Por todo ello, no era un problema de palabras. El intento de desterrar el término "colonias" del vocabulario histórico no respondía a un mero prurito academicista. En palabras del propio Levene,

 

no es mera cuestión logomáquica o discusión en que se atiende sólo a la palabra y no al asunto mismo. (.). Se trata de evidenciar, como se hace en este libro de síntesis histórica, los valores jurídicos y políticos de la dominación española -no vistos seguramente por el resplandor de la leyenda roja más bien que negra-, valores que son los fundamentos de la tesis de que las Indias no eran colonias[14].

 

En España, el debate fue entendido también en términos de aprobación o condena de la labor realizada en América.

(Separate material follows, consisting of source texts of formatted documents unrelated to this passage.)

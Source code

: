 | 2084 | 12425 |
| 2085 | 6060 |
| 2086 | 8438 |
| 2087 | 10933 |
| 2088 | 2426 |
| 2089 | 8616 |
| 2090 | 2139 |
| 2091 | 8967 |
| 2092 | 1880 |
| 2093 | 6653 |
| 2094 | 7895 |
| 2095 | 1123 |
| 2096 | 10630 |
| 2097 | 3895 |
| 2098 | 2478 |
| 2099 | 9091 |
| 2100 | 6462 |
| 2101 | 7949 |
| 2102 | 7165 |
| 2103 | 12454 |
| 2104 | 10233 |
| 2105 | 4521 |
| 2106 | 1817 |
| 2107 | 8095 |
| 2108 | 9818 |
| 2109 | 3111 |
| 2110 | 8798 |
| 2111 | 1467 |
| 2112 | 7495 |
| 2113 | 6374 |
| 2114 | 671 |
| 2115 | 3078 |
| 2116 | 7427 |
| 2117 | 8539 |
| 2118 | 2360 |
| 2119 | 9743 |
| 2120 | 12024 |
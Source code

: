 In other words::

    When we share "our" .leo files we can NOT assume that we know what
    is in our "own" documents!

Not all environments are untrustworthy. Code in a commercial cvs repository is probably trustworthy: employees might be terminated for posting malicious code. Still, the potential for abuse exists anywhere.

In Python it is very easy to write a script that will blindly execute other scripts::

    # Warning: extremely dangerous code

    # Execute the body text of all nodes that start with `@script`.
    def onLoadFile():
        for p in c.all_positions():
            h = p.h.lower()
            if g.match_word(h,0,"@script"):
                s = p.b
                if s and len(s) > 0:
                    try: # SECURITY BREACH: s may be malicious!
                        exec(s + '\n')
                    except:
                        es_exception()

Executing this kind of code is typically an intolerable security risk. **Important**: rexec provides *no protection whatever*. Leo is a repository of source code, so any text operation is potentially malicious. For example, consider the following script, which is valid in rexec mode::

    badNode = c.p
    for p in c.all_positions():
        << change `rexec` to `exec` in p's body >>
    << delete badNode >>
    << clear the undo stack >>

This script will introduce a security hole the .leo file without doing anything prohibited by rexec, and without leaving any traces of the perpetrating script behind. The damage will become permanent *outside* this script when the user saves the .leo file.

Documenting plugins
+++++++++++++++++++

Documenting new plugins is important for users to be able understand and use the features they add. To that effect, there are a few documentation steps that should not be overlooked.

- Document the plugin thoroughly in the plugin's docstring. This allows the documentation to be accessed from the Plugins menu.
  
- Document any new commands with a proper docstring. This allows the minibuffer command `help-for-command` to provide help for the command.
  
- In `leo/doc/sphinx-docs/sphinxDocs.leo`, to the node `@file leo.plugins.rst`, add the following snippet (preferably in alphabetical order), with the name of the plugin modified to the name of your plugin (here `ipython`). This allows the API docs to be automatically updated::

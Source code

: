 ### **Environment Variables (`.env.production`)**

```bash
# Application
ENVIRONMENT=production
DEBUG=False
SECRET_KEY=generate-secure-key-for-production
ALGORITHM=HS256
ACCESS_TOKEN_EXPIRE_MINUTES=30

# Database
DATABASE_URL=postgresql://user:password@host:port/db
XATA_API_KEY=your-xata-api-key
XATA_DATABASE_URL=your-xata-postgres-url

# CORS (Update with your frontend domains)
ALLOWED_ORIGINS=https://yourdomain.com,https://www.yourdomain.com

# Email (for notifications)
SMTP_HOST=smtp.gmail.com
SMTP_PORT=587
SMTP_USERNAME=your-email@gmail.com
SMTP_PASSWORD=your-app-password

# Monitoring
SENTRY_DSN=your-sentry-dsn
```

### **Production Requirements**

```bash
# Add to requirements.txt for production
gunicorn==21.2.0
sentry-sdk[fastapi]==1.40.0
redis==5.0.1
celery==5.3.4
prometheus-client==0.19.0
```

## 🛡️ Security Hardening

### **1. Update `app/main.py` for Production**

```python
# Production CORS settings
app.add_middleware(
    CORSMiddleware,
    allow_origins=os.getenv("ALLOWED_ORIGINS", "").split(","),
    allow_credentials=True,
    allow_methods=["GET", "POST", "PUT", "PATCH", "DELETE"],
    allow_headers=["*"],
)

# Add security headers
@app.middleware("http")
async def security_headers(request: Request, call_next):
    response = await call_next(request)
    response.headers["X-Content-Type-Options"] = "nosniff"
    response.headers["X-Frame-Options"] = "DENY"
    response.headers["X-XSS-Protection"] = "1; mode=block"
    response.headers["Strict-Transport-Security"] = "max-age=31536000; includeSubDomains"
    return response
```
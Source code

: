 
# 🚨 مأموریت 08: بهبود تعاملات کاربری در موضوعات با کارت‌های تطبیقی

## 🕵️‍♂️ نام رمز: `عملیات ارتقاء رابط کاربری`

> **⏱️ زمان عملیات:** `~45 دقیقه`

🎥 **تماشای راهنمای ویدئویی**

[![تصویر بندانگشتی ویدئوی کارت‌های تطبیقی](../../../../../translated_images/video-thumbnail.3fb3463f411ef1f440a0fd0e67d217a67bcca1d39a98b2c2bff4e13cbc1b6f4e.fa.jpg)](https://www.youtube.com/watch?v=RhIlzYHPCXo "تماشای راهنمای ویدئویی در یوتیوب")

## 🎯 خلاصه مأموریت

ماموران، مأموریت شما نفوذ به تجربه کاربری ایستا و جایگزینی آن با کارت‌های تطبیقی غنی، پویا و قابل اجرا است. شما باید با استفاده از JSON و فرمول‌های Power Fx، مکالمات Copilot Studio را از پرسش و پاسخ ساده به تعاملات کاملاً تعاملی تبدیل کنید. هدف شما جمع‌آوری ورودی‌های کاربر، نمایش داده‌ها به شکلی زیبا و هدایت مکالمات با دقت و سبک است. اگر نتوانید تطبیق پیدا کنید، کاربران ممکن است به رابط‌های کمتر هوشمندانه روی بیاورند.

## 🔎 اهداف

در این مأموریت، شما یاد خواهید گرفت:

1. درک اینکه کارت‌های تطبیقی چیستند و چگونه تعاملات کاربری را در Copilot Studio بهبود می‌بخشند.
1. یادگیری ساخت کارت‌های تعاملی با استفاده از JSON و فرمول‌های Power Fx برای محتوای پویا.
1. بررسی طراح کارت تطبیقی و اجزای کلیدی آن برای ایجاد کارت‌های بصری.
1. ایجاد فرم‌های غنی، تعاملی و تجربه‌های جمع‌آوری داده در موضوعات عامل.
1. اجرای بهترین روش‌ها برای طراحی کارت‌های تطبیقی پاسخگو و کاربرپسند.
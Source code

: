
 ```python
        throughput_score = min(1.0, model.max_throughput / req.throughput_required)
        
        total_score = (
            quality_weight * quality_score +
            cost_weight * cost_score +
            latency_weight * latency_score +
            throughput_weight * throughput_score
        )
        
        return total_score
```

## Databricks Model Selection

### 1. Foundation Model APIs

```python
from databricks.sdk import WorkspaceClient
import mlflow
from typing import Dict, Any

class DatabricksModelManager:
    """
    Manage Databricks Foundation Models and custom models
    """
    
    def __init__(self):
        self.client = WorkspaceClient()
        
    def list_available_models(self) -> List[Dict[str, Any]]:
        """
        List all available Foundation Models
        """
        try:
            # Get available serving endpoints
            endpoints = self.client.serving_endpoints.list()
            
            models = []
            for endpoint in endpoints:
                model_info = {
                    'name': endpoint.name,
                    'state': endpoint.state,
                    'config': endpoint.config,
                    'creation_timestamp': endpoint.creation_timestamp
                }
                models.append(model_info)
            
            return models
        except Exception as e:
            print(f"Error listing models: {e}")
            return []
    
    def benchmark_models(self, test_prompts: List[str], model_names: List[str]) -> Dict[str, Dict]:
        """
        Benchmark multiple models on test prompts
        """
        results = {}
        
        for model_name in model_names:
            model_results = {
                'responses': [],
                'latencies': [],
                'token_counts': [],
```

El contexto político del momento, los primeros años de construcción del Estado franquista, favorecía una lectura en clave nacionalista de la historia de la conquista e incorporación de las Indias a la monarquía española[15]. Sin embargo, ello no condujo -como hemos visto- a una condena sin paliativos del término "colonia". Del análisis de las diferentes acepciones que este término había recibido en la historia se podía concluir la posibilidad de emplearlo para designar a los territorios americanos siempre y cuando no se hiciese en un sentido peyorativo, es decir, identificándolo con la mera explotación económica del Nuevo Mundo[16].  Puede afirmarse, por tanto, que el debate iniciado por Levene versaba en el fondo sobre la identidad cultural e histórica de las naciones americanas; y, al mismo tiempo, sobre la acción histórica de España en las Indias. Partía en este sentido de un cierto esencialismo patriótico: en la España franquista, en los más crudos términos nacionalistas, aunque (o precisamente por eso) lo que se intentase defender fuera el viejo imperio; en Argentina, en la defensa de una identidad hispana, una vez superado el período de su consolidación como nación y en un momento de creciente inmigración europea y de desarrollo paralelo del indigenismo como corriente ideológica.

Por otro lado, a pesar de la condición de historiadores de los participantes en este primer debate, la aproximación en la mayor parte de los casos adolecía de una cierta falta de atención tanto a la historicidad del problema planteado, como del tema propiamente de estudio. En este sentido, la imagen que se proyectaba del estatus territorial de las Indias en la monarquía española se aproximaba bastante a la de una foto fija cuya observación detallada permitiera resolver los interrogantes planteados. Se prescindía así, de manera inconsciente, no sólo de la evolución en el tiempo de las relaciones entre la Corona y sus dominios americanos, sino de la misma historicidad de "ambos sujetos". Tanto España como América eran presentados como entidades compactas e idénticas a sí mismas desde el siglo XVI hasta el XVIII. De manera consecuente, también las relaciones entre ellas y su proyección en el estatuto, colonial o no, de las Indias debían ser únicas y constantes durante estos tres siglos. Esto no impedía en modo alguno exponer de modo detallado y preciso el desarrollo en el tiempo de la legislación indiana o del aparato institucional erigido para su gobierno. La "atemporalidad" de la perspectiva adoptada incidía en un nivel más profundo, en el de los presupuestos que sustentaban todo el discurso.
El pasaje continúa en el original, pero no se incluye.